PyYaml "include file" and yaml aliases (anchors/references)
Asked Answered
F

2

9

I had a large YAML file with a massive use of YAML anchors and references, for example:

warehouse:
  obj1: &obj1
    key1: 1
    key2: 2
specific:
  spec1: 
    <<: *obj1
  spec2:
    <<: *obj1
    key1: 10

The file got too large, so I looked for a solution that will allow me split to 2 files: warehouse.yaml and specific.yaml, and to include the warehouse.yaml inside the specific.yaml. I read this simple article, which describes how I can use PyYAML to achieve that, but it also says that the merge key(<<) is not supported.

I really got an error:

yaml.composer.ComposerError: found undefined alias 'obj1

when I tried to go like that.

So, I started looking for alternative way and I got confused because I don't really know much about PyYAML.

Can I get the desired merge key support? Any other solutions for my problem?

Fingered answered 4/7, 2017 at 16:45 Comment(1)
I hope you are aware that there is no need to have the anchor for a value to be the same string as the correspoding key (obj1)Comparable
C
11

Crucial for the handling of anchors and aliases in PyYAML is the dict anchors that is part of the Composer. It maps anchor to nodes so that aliases can be looked up. It existence is limited by the existence of the Composer, which is a composite element of the Loader that you use.

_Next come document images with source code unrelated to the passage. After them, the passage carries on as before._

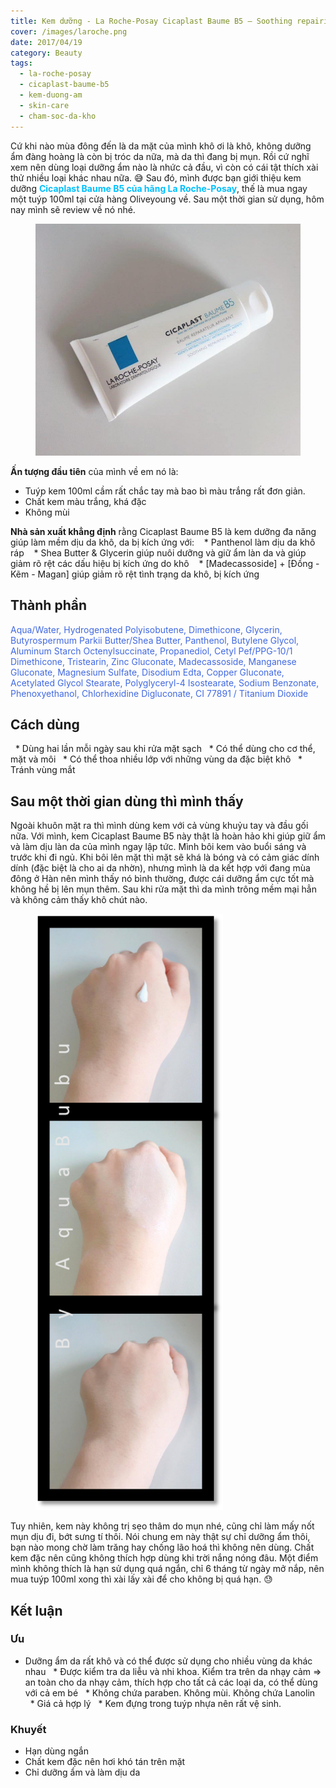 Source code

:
 ```yaml
---
title: Kem dưỡng - La Roche-Posay Cicaplast Baume B5 – Soothing repairing balm
cover: /images/laroche.png
date: 2017/04/19
category: Beauty
tags:
  - la-roche-posay
  - cicaplast-baume-b5
  - kem-duong-am
  - skin-care
  - cham-soc-da-kho
---
```


Cứ khi nào mùa đông đến là da mặt của mình khô ơi là khô, không dưỡng ẩm đàng hoàng là còn bị tróc da nữa, mà da thì đang bị mụn. Rồi cứ nghĩ xem nên dùng loại dưỡng ẩm nào là nhức cả đầu, vì còn có cái tật thích xài thử nhiều loại khác nhau nữa. :sweat_smile: Sau đó, mình được bạn giới thiệu kem dưỡng <span style="color:deepskyblue">**Cicaplast Baume B5 của hãng La Roche-Posay**</span>, thế là mua ngay một tuýp 100ml tại cửa hàng Oliveyoung về. Sau một thời gian sử dụng, hôm nay mình sẽ review về nó nhé.


<figure class="align-center">
  <img src="./larocheposay-1.jpg" alt="">
  <figcaption></figcaption>
</figure>

**Ấn tượng đầu tiên** của mình về em nó là:
  * Tuýp kem 100ml cầm rất chắc tay mà bao bì màu trắng rất đơn giản. 
  * Chất kem màu trắng, khá đặc
  * Không mùi


**Nhà sản xuất khẳng định** rằng Cicaplast Baume B5 là kem dưỡng đa năng giúp làm mềm dịu da khô, da bị kích ứng với:
   * Panthenol làm dịu da khô ráp
   * Shea Butter & Glycerin giúp nuôi dưỡng và giữ ẩm làn da và giúp giảm rõ rệt các dấu hiệu bị kích ứng do khô
   * [Madecassoside] + [Đồng - Kẽm - Magan] giúp giảm rõ rệt tình trạng da khô, bị kích ứng


## Thành phần
<span style="color:royalblue"> Aqua/Water, Hydrogenated Polyisobutene, Dimethicone, Glycerin, Butyrospermum Parkii Butter/Shea Butter, Panthenol, Butylene Glycol, Aluminum Starch Octenylsuccinate, Propanediol, Cetyl Pef/PPG-10/1 Dimethicone, Tristearin, Zinc Gluconate, Madecassoside, Manganese Gluconate, Magnesium Sulfate, Disodium Edta, Copper Gluconate, Acetylated Glycol Stearate, Polyglyceryl-4 Isostearate, Sodium Benzonate, Phenoxyethanol, Chlorhexidine Digluconate, CI 77891 / Titanium Dioxide </span>


## Cách dùng

  * Dùng hai lần mỗi ngày sau khi rửa mặt sạch
  * Có thể dùng cho cơ thể, mặt và môi
  * Có thể thoa nhiều lớp với những vùng da đặc biệt khô
  * Tránh vùng mắt



## Sau một thời gian dùng thì mình thấy
Ngoài khuôn mặt ra thì mình dùng kem với cả vùng khuỷu tay và đầu gối nữa. Với mình, kem Cicaplast Baume B5 này thật là hoàn hảo khi giúp giữ ẩm và làm dịu làn da của mình ngay lập tức. Mình bôi kem vào buổi sáng và trước khi đi ngủ. Khi bôi lên mặt thì mặt sẽ khá là bóng và có cảm giác dính dính (đặc biệt là cho ai da nhờn), nhưng mình là da kết hợp với đang mùa đông ở Hàn nên mình thấy nó bình thường, được cái dưỡng ẩm cực tốt mà không hề bị lên mụn thêm. Sau khi rửa mặt thì da mình trông mềm mại hẳn và không cảm thấy khô chút nào.


<figure style="width: 300px" class="align-center">
  <img src="./larocheposay-2.png" alt="">
  <figcaption></figcaption>
</figure>

Tuy nhiên, kem này không trị sẹo thâm do mụn nhé, cũng chỉ làm mấy nốt mụn dịu đi, bớt sưng tí thôi. Nói chung em này thật sự chỉ dưỡng ẩm thôi, bạn nào mong chờ làm trăng hay chống lão hoá thì không nên dùng. Chất kem đặc nên cũng không thích hợp dùng khi trời nắng nóng đâu. Một điểm mình không thích là hạn sử dụng quá ngắn, chỉ 6 tháng từ ngày mở nắp, nên mua tuýp 100ml xong thì xài lấy xài để cho không bị quá hạn. :sweat:


## Kết luận

### Ưu
  * Dưỡng ẩm da rất khô và có thể được sử dụng cho nhiều vùng da khác nhau
  * Được kiểm tra da liễu và nhi khoa. Kiểm tra trên da nhạy cảm => an toàn cho da nhạy cảm, thích hợp cho tất cả các loại da, có thể dùng với cả em bé
  * Không chứa paraben. Không mùi. Không chứa Lanolin
  * Giá cả hợp lý
  * Kem đựng trong tuýp nhựa nên rất vệ sinh.

### Khuyết
  * Hạn dùng ngắn
  * Chất kem đặc nên hơi khó tán trên mặt
  * Chỉ dưỡng ẩm và làm dịu da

That Loader class only exists during the time of the call to yaml.load() so there is no trivial way to extract this afterwards: first you would have to make the instance of the Loader() persist and then make sure that the normal compose_document() method is not called (which among other things does self.anchors = {}, to be clean for the next document (in a single stream)).

To further complicate things if you would have warehouse.yaml:

warehouse:
  obj1: &obj1
    key1: 1
    key2: 2

and specific.yaml:

warehouse: !include warehouse.yaml
specific:
  spec1:
    <<: *obj1
  spec2:
    <<: *obj1
    key1: 10

you would never get this to work with your snippet, even if you could preserve, extract and pass on the anchor information because the composer handling specific.yaml will much earlier encountering a non-defined alias than the tag !include gets used for construction (and filling anchors).

What you can do to circumvent this problem is to include specific.yaml

specific:
  spec1:
    <<: *obj1
  spec2:
    <<: *obj1
    key1: 10

from warehouse.yaml:

warehouse:
  obj1: &obj1
    key1: 1
    key2: 2
specific: !include specific.yaml

, or include both in a third file. Please note that the key specific is in both files.

With those two files run:

import sys
from ruamel import yaml

def my_compose_document(self):
    self.get_event()
    node = self.compose_node(None, None)
    self.get_event()
    # self.anchors = {}    # <<<< commented out
    return node

yaml.SafeLoader.compose_document = my_compose_document

# adapted from http://code.activestate.com/recipes/577613-yaml-include-support/
def yaml_include(loader, node):
    with open(node.value) as inputfile:
        return list(my_safe_load(inputfile, master=loader).values())[0]
#              leave out the [0] if your include file drops the key ^^^

yaml.add_constructor("!include", yaml_include, Loader=yaml.SafeLoader)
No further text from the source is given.